Task brief: If a line in the data below holds the word "saved", copy it.

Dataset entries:
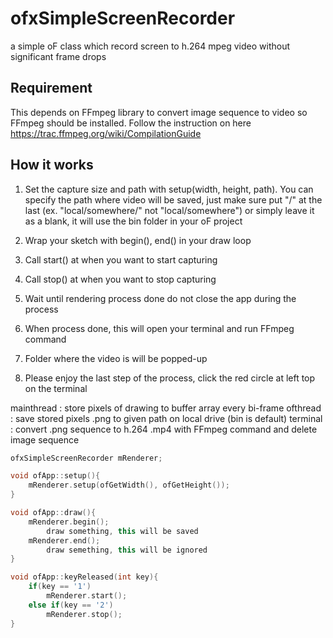 # ofxSimpleScreenRecorder
a simple oF class which record screen to h.264 mpeg video without significant frame drops

## Requirement 
This depends on FFmpeg library to convert image sequence to video so FFmpeg should be installed. Follow the instruction on here https://trac.ffmpeg.org/wiki/CompilationGuide

## How it works
1. Set the capture size and path with setup(width, height, path). You can specify the path where video will be saved, just make sure put "/" at the last (ex. "local/somewhere/" not "local/somewhere") or simply leave it as a blank, it will use the bin folder in your oF project

2. Wrap your sketch with begin(), end() in your draw loop

3. Call start() at when you want to start capturing

4. Call stop() at when you want to stop capturing

5. Wait until rendering process done
   do not close the app during the process 
   
6. When process done, this will open your terminal and run FFmpeg command

7. Folder where the video is will be popped-up

8. Please enjoy the last step of the process, click the red circle at left top on the terminal
   
mainthread : store pixels of drawing to buffer array every bi-frame
ofthread   : save stored pixels .png to given path on local drive (bin is default)
terminal   : convert .png sequence to h.264 .mp4 with FFmpeg command and delete image sequence


```c++
ofxSimpleScreenRecorder mRenderer; 

void ofApp::setup(){
    mRenderer.setup(ofGetWidth(), ofGetHeight());
}

void ofApp::draw(){
    mRenderer.begin();
        draw something, this will be saved
    mRenderer.end();
        draw semething, this will be ignored
}

void ofApp::keyReleased(int key){
    if(key == '1')
        mRenderer.start();
    else if(key == '2')
        mRenderer.stop();
}
```

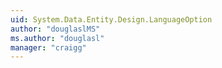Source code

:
```yaml
---
uid: System.Data.Entity.Design.LanguageOption
author: "douglaslMS"
ms.author: "douglasl"
manager: "craigg"
---
```

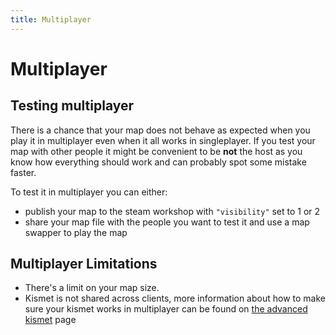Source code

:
 ```yaml
---
title: Multiplayer
---
```

# Multiplayer 

## Testing multiplayer

There is a chance that your map does not behave as expected when you play it in multiplayer even when it all works in singleplayer. If you test your map with other people it might be convenient to be **not** the host as you know how everything should work and can probably spot some mistake faster. 

To test it in multiplayer you can either:
- publish your map to the steam workshop with `"visibility"` set to 1 or 2
- share your map file with the people you want to test it and use a map swapper to play the map

## Multiplayer Limitations <Badge text="not finished" type="warning"/>

- There's a limit on your map size.
- Kismet is not shared across clients, more information about how to make sure your kismet works in multiplayer can be found on [the advanced kismet](../kismet/04_advanced) page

Exercise answer:
1. Set the capture size and path with setup(width, height, path). You can specify the path where video will be saved, just make sure put "/" at the last (ex. "local/somewhere/" not "local/somewhere") or simply leave it as a blank, it will use the bin folder in your oF project
        draw something, this will be saved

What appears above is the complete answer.